The gall of this guy--knowing full well how much you disapprove of what he’s doing--is staggering. Does he also borrow your toothbrush? Where is the tit-for-tat here? You’re saving him $2,000 a year; what’s he doing for you, getting you a discounted L.A. County library card? The really big danger here, according to Tim Dove, a spokesman for the Insurance Information Institute in Washington, is--happily--with your friend rather than with you.

“If this friend gets into a really serious accident,” Dove says, “and there’s a big claim involved, then the phony address is going to come out immediately.”

There are going to be phone calls, claim forms and all of the other bookkeeping aspects of settling a claim, and at least some of these are going to come to your home, not to his office billing address. Is he expecting you to forward these to him, lie on the phone on his behalf (“He’s out right now; can I take a message?”) or what?

“There’s a very good chance,” Dove adds, “that the insurance company, finding out that the home address is a phony, will simply refuse to honor the claim. After all, when this guy filled out the application, he attested to its truthfulness and accuracy when he signed it. By lying on it, the insurance company has every right to take the position that he’s abrogated the contract and refuse to honor the claim. It’s a major risk this guy is running.”

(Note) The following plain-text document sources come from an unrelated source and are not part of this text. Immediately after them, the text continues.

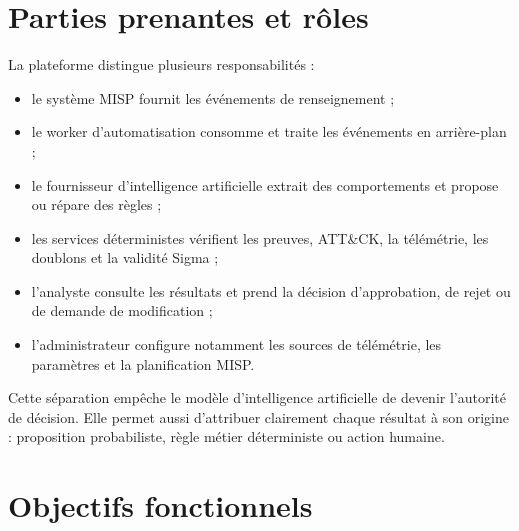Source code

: \section{Parties prenantes et rôles}

La plateforme distingue plusieurs responsabilités :
\begin{itemize}[leftmargin=1.2cm]
    \item le système MISP fournit les événements de renseignement ;
    \item le worker d'automatisation consomme et traite les événements en arrière-plan ;
    \item le fournisseur d'intelligence artificielle extrait des comportements et propose ou répare des règles ;
    \item les services déterministes vérifient les preuves, ATT\&CK, la télémétrie, les doublons et la validité Sigma ;
    \item l'analyste consulte les résultats et prend la décision d'approbation, de rejet ou de demande de modification ;
    \item l'administrateur configure notamment les sources de télémétrie, les paramètres et la planification MISP.
\end{itemize}

Cette séparation empêche le modèle d'intelligence artificielle de devenir l'autorité de décision. Elle permet aussi d'attribuer clairement chaque résultat à son origine : proposition probabiliste, règle métier déterministe ou action humaine.

\section{Objectifs fonctionnels}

Now, where you fit into this, Dove concedes, “is a gray area. One insurance carrier with whom I discussed it thinks that there is a possibility that you could find yourself in trouble if your friend gets into a bad accident, the insurance company’s settlement doesn’t satisfy the other driver, and he then decides to come back and seek relief from this innocent middle man. We don’t know of this actually having happened, but in a state like California, where about two-thirds of all creative litigation is born anyway, it’s always possible.”

Problems Unlikely

A Los Angeles-based lawyer, noting that you haven’t signed anything--or taken any other action that would make you an active participant in this scam--thinks it’s highly unlikely that you could get dragged into it too seriously.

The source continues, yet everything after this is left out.